Strategic and tactical modeling paradigms employed in supply chain decision support systems are insufficient. The manner in which uncertainty is treated in many operational environments is inadequate.

The Essential Foundation: Integrated Business Systems

It is essential to think of the supply chain in terms of five interconnected business systems: engineering systems, marketing systems, manufacturing systems, logistics systems, and management systems. Opportunities for supply chain efficiency tend to occur at the boundaries of these individual functions. The greatest competitive advantage comes to those companies that focus on both (1) integrating these five systems intra-organizationally, and (2) integrating these business functions as much as possible with their collaborating supply chain partners.

Supply Chain Operational Excellence: The Five Principles

A competitive advantage will exist only if several key attributes exist in a supply chain. Five guiding principles are necessary for effective supply chains. Applying all Five Principles of Supply Chain Management is necessary for the effective design and execution of supply chain systems:

  1. Know the customer.
  2. Adopt Lean philosophies.
  3. Create a supply chain information infrastructure.
  4. Integrate business processes.
  5. Unify decision support systems.

 

  1. Know the customer

Without a clear understanding and definition of customer requirements, a supply chain cannot be effectively constructed. One must construct an information infrastructure to capture customer transaction data, store the data, and analyze it from an operational perspective. The objective is to obtain a clear statement of the customer’s requirements. A supply chain’s requirements vary by customer, product, and location. These requirements must be thoroughly understood and form the foundation for constructing an efficient and effective supply chain.

  1. Adopt lean philosophies

For the past 25 years operationally excellent companies have focused on creating lean organizations. These companies have shortened internal lead times and made them more predictable and repeatable. They reduced work-in-process inventories from months of supply to days. Firms implemented just-in-time delivery strategies for their most costly component materials, and have worked to dramatically reduce setup times. These actions have substantially reduced indirect costs and improved use of physical space. More importantly, they have created cross-trained, empowered and more highly motivated workers. For maximum supply chain efficiency, all partners must engineer, align, and execute their processes so that the entire chain has the above attributes. Lean supply chains must also be designed as tightly-coupled systems that quickly and profitably respond to market demand fluctuations.  No combination of software systems can compensate for a poor physical operating environment.  Therefore, lean philosophies must be extended beyond a company’s internal operations to its trading partners across the entire supply chain.

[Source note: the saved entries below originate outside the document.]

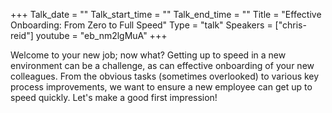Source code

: +++
Talk_date = ""
Talk_start_time = ""
Talk_end_time = ""
Title = "Effective Onboarding: From Zero to Full Speed"
Type = "talk"
Speakers = ["chris-reid"]
youtube = "eb_nm2lgMuA"
+++

Welcome to your new job; now what? Getting up to speed in a new environment can be a challenge, as can effective onboarding of your new colleagues. From the obvious tasks (sometimes overlooked) to various key process improvements, we want to ensure a new employee can get up to speed quickly. Let's make a good first impression!
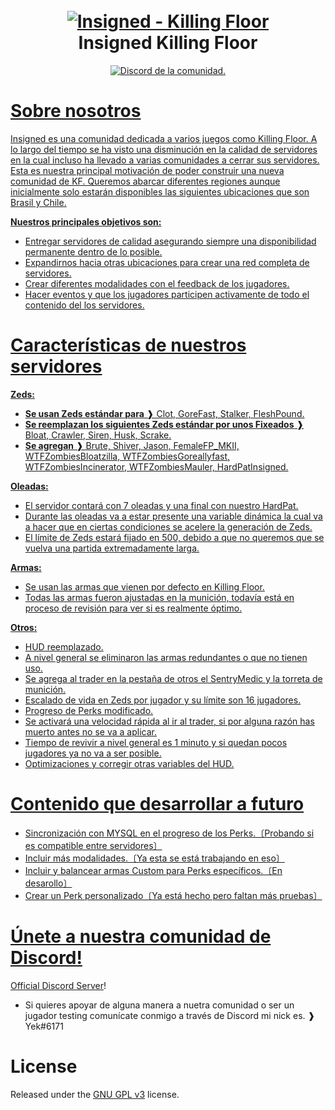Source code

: <h1 align="center">
  <br>
  <a href="https://github.com/Yek-h/Insigned"><img src="https://i.imgur.com/MlebHLU.png" alt="Insigned - Killing Floor"></a>
  <br>
  Insigned Killing Floor
  <br>
</h1>

<p align="center">
  <a href="https://discord.gg/gBrURTZsSk">
    <img src="https://discordapp.com/api/guilds/735957302544433333/widget.png?style=shield" alt="Discord de la comunidad.">
</p>
  
# Sobre nosotros

Insigned es una comunidad dedicada a varios juegos como Killing Floor. A lo largo del tiempo se ha visto una disminución en la calidad de servidores en la cual incluso ha llevado a varias comunidades a cerrar sus servidores. Esta es nuestra principal motivación de poder construir una nueva comunidad de KF. 
Queremos abarcar diferentes regiones aunque inicialmente solo estarán disponibles las siguientes ubicaciones que son Brasil y Chile.  

**Nuestros principales objetivos son:**

- Entregar servidores de calidad asegurando siempre una disponibilidad permanente dentro de lo posible.
- Expandirnos hacia otras ubicaciones para crear una red completa de servidores.
- Crear diferentes modalidades con el feedback de los jugadores.
- Hacer eventos y que los jugadores participen activamente de todo el contenido del los servidores.

# Características de nuestros servidores

**Zeds:** 

- **Se usan Zeds estándar para** ❱ Clot, GoreFast, Stalker, FleshPound.
- **Se reemplazan los siguientes Zeds estándar por unos Fixeados** ❱ Bloat, Crawler, Siren, Husk, Scrake. 
- **Se agregan** ❱ Brute, Shiver, Jason, FemaleFP_MKII, WTFZombiesBloatzilla, WTFZombiesGoreallyfast, WTFZombiesIncinerator, WTFZombiesMauler, HardPatInsigned.
  
**Oleadas:** 

- El servidor contará con 7 oleadas y una final con nuestro HardPat.
- Durante las oleadas va a estar presente una variable dinámica la cual va a hacer que en ciertas condiciones se acelere la generación de Zeds.
- El límite de Zeds estará fijado en 500, debido a que no queremos que se vuelva una partida extremadamente larga. 
  
**Armas:**   
  
- Se usan las armas que vienen por defecto en Killing Floor.
- Todas las armas fueron ajustadas en la munición, todavía está en proceso de revisión para ver si es realmente óptimo.
  
**Otros:** 
  
- HUD reemplazado.
- A nivel general se eliminaron las armas redundantes o que no tienen uso.
- Se agrega al trader en la pestaña de otros el SentryMedic y la torreta de munición.
- Escalado de vida en Zeds por jugador y su límite son 16 jugadores.
- Progreso de Perks modificado.
- Se activará una velocidad rápida al ir al trader, si por alguna razón has muerto antes no se va a aplicar.
- Tiempo de revivir a nivel general es 1 minuto y si quedan pocos jugadores ya no va a ser posible.
- Optimizaciones y corregir otras variables del HUD.

# Contenido que desarrollar a futuro

- Sincronización con MYSQL en el progreso de los Perks.〔Probando si es compatible entre servidores〕
- Incluir más modalidades.〔Ya esta se está trabajando en eso〕 
- Incluir y balancear armas Custom para Perks específicos.〔En desarollo〕
- Crear un Perk personalizado〔Ya está hecho pero faltan más pruebas〕

# Únete a nuestra comunidad de Discord!

[Official Discord Server](https://discord.gg/gBrURTZsSk)!
    
- Si quieres apoyar de alguna manera a nuetra comunidad o ser un jugador testing comunícate conmigo a través de Discord mi nick es. ❱ Yek#6171

# License

Released under the [GNU GPL v3](https://www.gnu.org/licenses/gpl-3.0.en.html) license.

  1. Create a supply chain information infrastructure

An effective information infrastructure, both intra- and inter-organizationally, is necessary for a supply chain to achieve competitive advantage. Today, internet enabled B2B collaboration makes it much easier for supply chain partners to share timely demand information, inventory status, daily capacity usage requirements, evolving marketing plans, product and process design changes, and logistics requirements — to mention just a few. However, true collaboration requires joint planning of inventory and production strategies and the reliable joint execution of operational plans on a continuing basis. How capacity is used daily must be considered from an overall system perspective, not just a local viewpoint. Simply passing data (even customer demand data) among partners does not realize the true economic potential of collaboration.

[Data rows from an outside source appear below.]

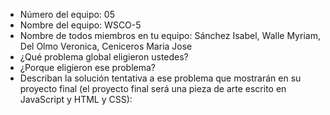 - Número del equipo: 05 
- Nombre del equipo:  WSCO-5
- Nombre de todos miembros en tu equipo: Sánchez Isabel,  Walle Myriam, Del Olmo Veronica,  Ceniceros Maria Jose 
- ¿Qué problema global eligieron ustedes?
- ¿Porque eligieron ese problema?  
- Describan la solución tentativa a ese problema que mostrarán en su proyecto final (el proyecto final será una pieza de arte escrito en JavaScript y HTML y CSS):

A traditional collaborative planning and forecasting initiative is merely a starting point; it barely scratches the surface of the financial rewards and competitive advantages that are possible through a true collaborative supply chain. Our recommendation is much more substantive and comprehensive.

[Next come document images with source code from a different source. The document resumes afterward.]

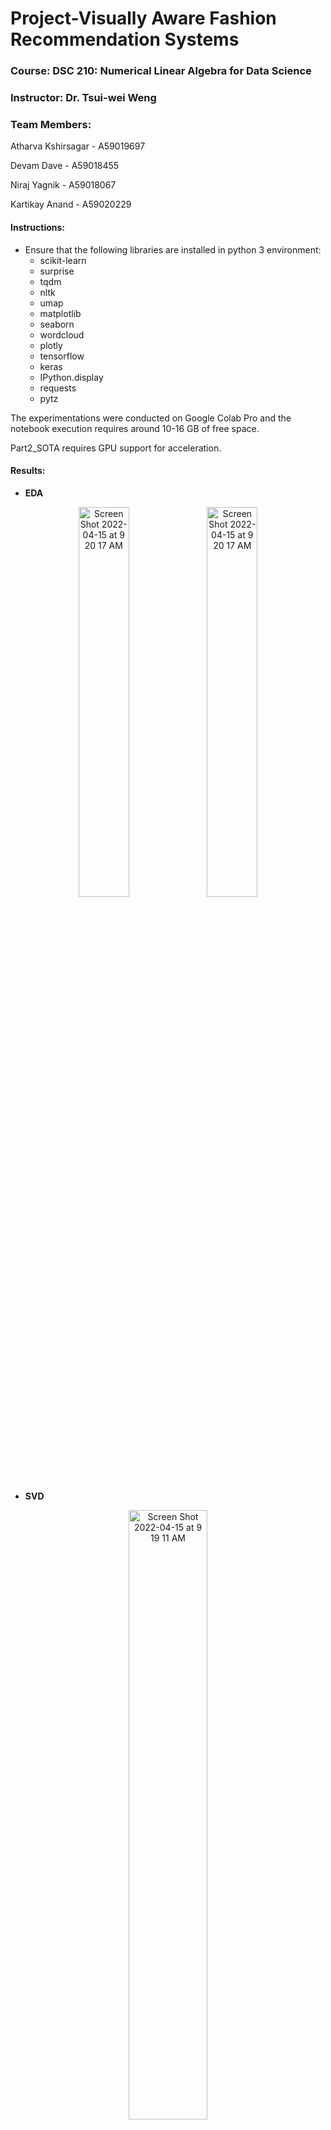 # Project-Visually Aware Fashion Recommendation Systems
### Course: DSC 210: Numerical Linear Algebra for Data Science

### Instructor: Dr. Tsui-wei Weng

### Team Members:
Atharva Kshirsagar - A59019697

Devam Dave - A59018455

Niraj Yagnik - A59018067

Kartikay Anand - A59020229


#### Instructions:
* Ensure that the following libraries are installed in python 3 environment:
  - scikit-learn
  - surprise
  - tqdm
  - nltk
  - umap
  - matplotlib
  - seaborn
  - wordcloud
  - plotly
  - tensorflow
  - keras
  - IPython.display
  - requests
  - pytz
  
The experimentations were conducted on Google Colab Pro and the notebook execution requires around 10-16 GB of free space.

Part2_SOTA requires GPU support  for acceleration.


#### Results:
* **EDA**
<p align="center">
<img width="40%" alt="Screen Shot 2022-04-15 at 9 20 17 AM" src="https://user-images.githubusercontent.com/34372501/206057354-cff176f2-c007-4cca-850d-888b4bceb331.png">
<img width="40%" alt="Screen Shot 2022-04-15 at 9 20 17 AM" src="https://user-images.githubusercontent.com/34372501/206057443-a617759e-cabf-4c9c-8a7a-2a14115e02a2.png">


* **SVD**



<p align="center">
<img width="50%" alt="Screen Shot 2022-04-15 at 9 19 11 AM" src="https://user-images.githubusercontent.com/34372501/206057489-a6a71d1b-4ff2-4f61-b0e5-8eacf024f92e.png">
 <img width="50%" alt="Screen Shot 2022-04-15 at 9 20 03 AM" src="https://user-images.githubusercontent.com/34372501/206057616-d82f5b3e-d8a1-4fa6-8ad2-5a25865a5786.png">
 <img width="50%" src="https://user-images.githubusercontent.com/34372501/206707655-0c18f138-437a-499a-ad5a-f63ea7f3b8dc.png">

  

* **SVD vs SOTA**
 <p align="center">
 <img width="50%" alt="Screen Shot 2022-04-15 at 9 19 35 AM" src="https://user-images.githubusercontent.com/34372501/206057894-26bbd584-f995-4636-8c29-44dbe45f0744.png">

Integrated information systems and business processes fig 1

Figure 1 – Integrated information systems and business processes

  1. Integrate business processes

Business processes must be established both intra- and inter-organizationally to support the supply chain’s strategic objectives, as illustrated in Figure 1, above. These processes, coupled with the information infrastructure, support the efficient flow of material through the supply chain. While much attention has been placed on understanding business processes within organizations, it is essential to build processes inter-organizationally to leverage and enhance partners’ capabilities. These inter-organizational processes must be designed to take advantage of the increased information that drives daily supply chain decisions.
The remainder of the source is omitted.